«Once»: unis par la musique

Once, c’est d’abord un film de John Carney qui obtint en 2007 un succès inespéré. Dans les rôles de Guy et de Girl, un homme et une femme aux coeurs brisés errant dans les rues de Dublin, Glen Hansard et Markéta Irglová crevaient l’écran. En 2012, sur Broadway, la dramaturge Enda Walsh et le metteur en scène John Tiffany transformaient le long métrage en un spectacle qui remporta huit prix Tony. Ces jours-ci, au Centre Segal, la comédie musicale intimiste connaît, pour notre plus grand bonheur, une version montréalaise.
Le metteur en scène Andrew Shaver — qui avait dirigé Grease au Théâtre Saint-Denis en 2015 — fait ici preuve d’inventivité, de justesse, mais surtout d’une admirable délicatesse. En effet, pour raconter l’histoire de Guy et Girl, un conte d’amour et de création à échelle humaine, un récit de solidarité et de famille, dramatique, certes, mais non dépourvu d’humour, il est essentiel de faire confiance aux chansons, coeur de l’oeuvre, mais aussi d’offrir le plateau au talent et à la complicité d’une dizaine d’interprètes incarnant, autour des deux protagonistes, une galerie de personnages pittoresques. Un pari qui est ici pleinement réussi puisque l’apport du choeur, composé de redoutables artistes, qui sont à la fois comédiens, chanteurs, musiciens et danseurs, est inestimable.

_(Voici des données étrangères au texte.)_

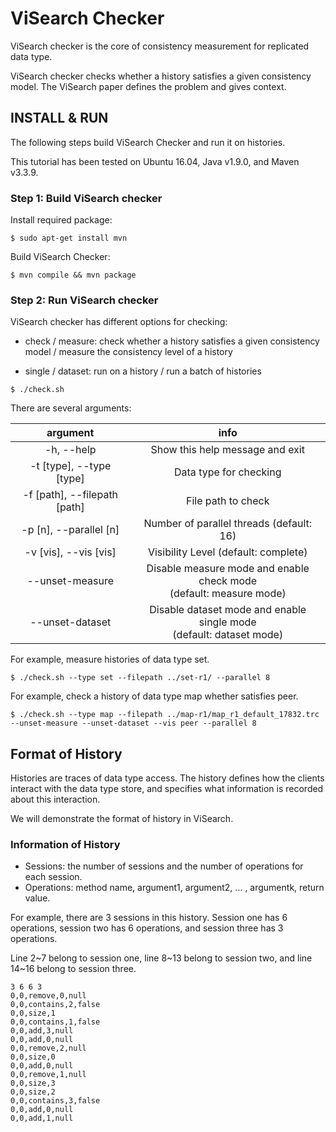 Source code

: # ViSearch Checker

ViSearch checker is the core of consistency measurement for replicated data type. 

ViSearch checker checks whether a history satisfies a given consistency model. The ViSearch paper defines the problem and gives context.

## INSTALL & RUN

The following steps build ViSearch Checker and run it on histories. 

This tutorial has been tested on Ubuntu 16.04, Java v1.9.0, and Maven v3.3.9. 

### Step 1: Build ViSearch checker

Install required package:

```
$ sudo apt-get install mvn
```

Build ViSearch Checker:

```
$ mvn compile && mvn package
```

### Step 2: Run ViSearch checker

ViSearch checker has different options for checking:

* check / measure: check whether a history satisfies a given consistency model / measure the consistency level of a history

* single / dataset: run on a history / run a batch of histories

```
$ ./check.sh 
```

There are several arguments:

|           argument           |                             info                             |
| :--------------------------: | :----------------------------------------------------------: |
|          -h, --help          |               Show this help message and exit                |
|   -t [type], --type [type]   |                    Data type for checking                    |
| -f [path], --filepath [path] |                      File path to check                      |
|    -p [n], --parallel [n]    |           Number of parallel threads (default: 16)           |
|    -v [vis], --vis [vis]     |             Visibility Level (default: complete)             |
|       --unset-measure        | Disable measure mode and enable check mode <br />(default: measure mode) |
|       --unset-dataset        | Disable dataset mode and enable single mode <br />(default: dataset mode) |

For example,  measure histories of data type set. 

```
$ ./check.sh --type set --filepath ../set-r1/ --parallel 8
```

For example,  check a history of data type map whether satisfies peer. 

```
$ ./check.sh --type map --filepath ../map-r1/map_r1_default_17832.trc --unset-measure --unset-dataset --vis peer --parallel 8
```

## Format of History

Histories are traces of data type access. The history defines how the clients interact with the data type store, and specifies what information is recorded about this interaction. 

We will demonstrate the format of history in ViSearch. 

### Information of History

* Sessions: the number of sessions and the number of operations for each session.
* Operations: method name, argument1, argument2, ... , argumentk, return value. 

For example, there are 3 sessions in this history. Session one has 6 operations, session two has 6 operations, and session three has 3 operations. 

Line 2~7 belong to session one, line 8~13 belong to session two, and line 14~16 belong to session three. 

```
3 6 6 3
0,0,remove,0,null
0,0,contains,2,false
0,0,size,1
0,0,contains,1,false
0,0,add,3,null
0,0,add,0,null
0,0,remove,2,null
0,0,size,0
0,0,add,0,null
0,0,remove,1,null
0,0,size,3
0,0,size,2
0,0,contains,3,false
0,0,add,0,null
0,0,add,1,null
```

Once, c’est l’histoire d’une rencontre, celle d’un homme et d’une femme, deux trentenaires qui se sont reconnus dans la musique, qui par elle se sont révélés à eux-mêmes et à l’autre. Né à Dublin, il vit avec son père et répare des aspirateurs. Née en République tchèque, elle vit avec sa famille élargie et vend des fleurs dans la rue. Tous les deux aiment quelqu’un qui les a quittés. Pendant quelques jours, les deux âmes en peine vont s’apaiser, s’entraîner mutuellement vers le haut. Les pièces écrites et composées par Hansard et Irglová, heureux mélange de folk irlandais et de musique traditionnelle tchèque, sont belles à pleurer.
Dans la scénographie de Ken Mackenzie, où sont subtilement évoqués les multiples lieux, du magasin d’instruments à l’atelier de réparation d’aspirateurs en passant par le studio d’enregistrement, la troupe est irrésistible, aussi juste en mode mineur que dans les tableaux plus ambitieux. Quant à Greg Halpin et à Eva Foote, qui incarnent Guy et Girl, ils ne sont ni plus ni moins que les joyaux du spectacle. Dès le premier morceau, Leave, l’intensité de Halpin nous rive à notre siège. Lorsque Foote s’approprie la poignante If You Want Me, on a le coeur dans la gorge. Finalement, quand tout le groupeentonne Falling Slowly, on s’inclinedevant tant de justesse, on fond en larmes devant pareil unisson.